Blissfully swimming against the hyperactive kidpic tide, “Dolphin Tale 2” gently peddles inspirational life lessons while respecting both its characters and its audience. Arriving three years after its surprise hit predecessor, this sequel about the unbreakable bonds between a boy and his dolphin remains too square and earnest to appeal beyond families and animal lovers. Nevertheless, writer-director Charles Martin Smith hits the sweet spot for that target audience once again, and in the process delivers a more streamlined storyline and ever so slightly darker shadings to further justify the follow-up. Duplicating the original’s $72 million domestic B.O. could be a challenge — especially given the commendable decision to ditch the first film’s unnecessary 3D release — but solid returns look like a walk in the aquatic park.
All the key “Dolphin Tale” players return here, beginning with plucky protagonist Sawyer Nelson (Nathan Gamble) — now an increasingly self-assured young teenager — and his marine mammal pal, Winter (playing herself with occasional assists from animatronics and visual effects). Both on- and offscreen, Winter managed to survive and thrive after the amputation of her tail with the assistance of a custom-designed prosthetic, becoming a star attraction at Florida’s Clearwater Marine Aquarium.

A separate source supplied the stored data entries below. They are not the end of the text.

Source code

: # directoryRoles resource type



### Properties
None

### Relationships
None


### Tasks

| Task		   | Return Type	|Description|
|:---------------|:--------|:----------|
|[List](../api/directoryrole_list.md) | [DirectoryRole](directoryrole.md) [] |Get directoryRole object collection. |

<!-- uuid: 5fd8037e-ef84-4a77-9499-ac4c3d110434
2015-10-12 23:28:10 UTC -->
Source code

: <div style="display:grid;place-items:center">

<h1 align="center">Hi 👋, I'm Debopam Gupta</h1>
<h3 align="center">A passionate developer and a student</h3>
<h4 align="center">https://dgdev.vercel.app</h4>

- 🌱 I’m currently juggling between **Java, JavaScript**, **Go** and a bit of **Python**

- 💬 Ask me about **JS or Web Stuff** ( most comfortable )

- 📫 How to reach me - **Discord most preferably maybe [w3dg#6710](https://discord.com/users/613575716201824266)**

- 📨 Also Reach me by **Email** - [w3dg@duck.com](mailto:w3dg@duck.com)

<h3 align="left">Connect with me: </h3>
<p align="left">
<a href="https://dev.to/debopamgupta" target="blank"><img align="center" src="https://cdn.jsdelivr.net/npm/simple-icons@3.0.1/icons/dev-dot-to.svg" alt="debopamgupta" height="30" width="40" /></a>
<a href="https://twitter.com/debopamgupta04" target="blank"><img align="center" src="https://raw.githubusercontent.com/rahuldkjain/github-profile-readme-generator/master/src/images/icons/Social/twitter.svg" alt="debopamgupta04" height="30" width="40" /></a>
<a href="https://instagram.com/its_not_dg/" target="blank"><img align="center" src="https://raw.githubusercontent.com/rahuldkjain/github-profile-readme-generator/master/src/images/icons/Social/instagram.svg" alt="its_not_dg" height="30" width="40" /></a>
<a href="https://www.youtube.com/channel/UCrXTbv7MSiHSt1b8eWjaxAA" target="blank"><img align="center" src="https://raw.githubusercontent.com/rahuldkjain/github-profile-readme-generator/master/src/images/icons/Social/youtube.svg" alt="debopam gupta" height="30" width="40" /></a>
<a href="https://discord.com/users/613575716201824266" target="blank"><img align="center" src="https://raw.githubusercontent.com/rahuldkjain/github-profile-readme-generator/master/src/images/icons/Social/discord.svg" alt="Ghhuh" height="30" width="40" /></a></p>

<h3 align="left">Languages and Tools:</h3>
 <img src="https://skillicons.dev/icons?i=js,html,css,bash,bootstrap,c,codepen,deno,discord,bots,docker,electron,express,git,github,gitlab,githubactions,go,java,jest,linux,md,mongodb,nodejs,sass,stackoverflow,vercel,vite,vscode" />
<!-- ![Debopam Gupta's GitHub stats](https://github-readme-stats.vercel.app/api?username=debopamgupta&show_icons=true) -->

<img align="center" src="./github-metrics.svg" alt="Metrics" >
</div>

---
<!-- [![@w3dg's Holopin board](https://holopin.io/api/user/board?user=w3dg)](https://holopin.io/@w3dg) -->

That’s where Sawyer spends his summers working alongside noble role model Dr. Clay Haskett (Harry Connick Jr.) and his daughter Hazel (Cozi Zuehlsdorff), who shares Sawyer’s passion for sea life and begins to develop more than just a platonic affection for the boy she’s grown up with. (The delicate progression of their unrequited romance dodges genre conventions for something a little less predictable, which can’t exactly be said of the pic overall.)
With Sawyer and Winter both facing sudden turning points — Sawyer in the form of an offer to spend a semester at sea in a prestigious study program and Winter in the wake of the death of elderly aquarium poolmate Panama — the drama pivots on two questions. Can Clearwater locate a USDA mandated companion for Winter? And can Sawyer comfortably leave her behind to pursue his own dreams? Any mild suspense is squashed with the late arrival of a baby dolphin named (what else?) Hope — a fortuitous plot twist also inspired by real life events.
Much of “Dolphin Tale 2” is as on-the-nose as Hope’s name, but parents aren’t likely to object to a film that provides squeaky clean entertainment without sending gag reflexes into overdrive. Even in the movie’s most egregious flights of fancy — young Sawyer lecturing a room full of adult professionals on the best methods to introduce Hope to Winter; a comic-relief subplot detailing a pelican’s nearly stalkerish obsession with a sea turtle — the innate warmth of the characters provides enough of a ballast for all but the most extreme cynics.
Indeed, an unforced sense of decency emerges as the most noteworthy element here, especially with Smith’s script paying special attention to the last part of the aquarium’s “Rescue, Rehabilitate, Release” mantra. If an animal is healthy enough to return to its natural habitat without threatening its safety, that’s what will happen — a strict tenant for Haskett that causes some friction with Sawyer and Hazel when it compromises their ability to hold on to Winter after Panama’s passing.
Pic’s sturdy emphasis on compassion as a virtue extends to the limited screen time for overqualified supporting players Ashley Judd as Sawyer’s mom and Morgan Freeman as Winter’s prosthetic designer. They’re both primarily on hand to capably deliver words of wisdom without descending into preachiness.
Those strengths compensate for a proficient but largely undistinguished tech package — although the visual effects employed to blend shots of real and artificial dolphins, often within the same scene, are a little more seamless now than they were three years ago.
Rachel Portman’s soaring score is an even more marked improvement over the first “Tale,” but the standout tech element remains the same: sparingly used underwater cinematography by Pete Zuccarini. This time he works in tandem with documentarian Bob Talbot, unencumbered by the need for oversized 3D cameras, and captures a strikingly beautiful submarine ballet featuring pro surfer Bethany Hamilton (playing herself in a fleeting cameo) swimming with Winter to rep the humble pic’s aesthetic high point.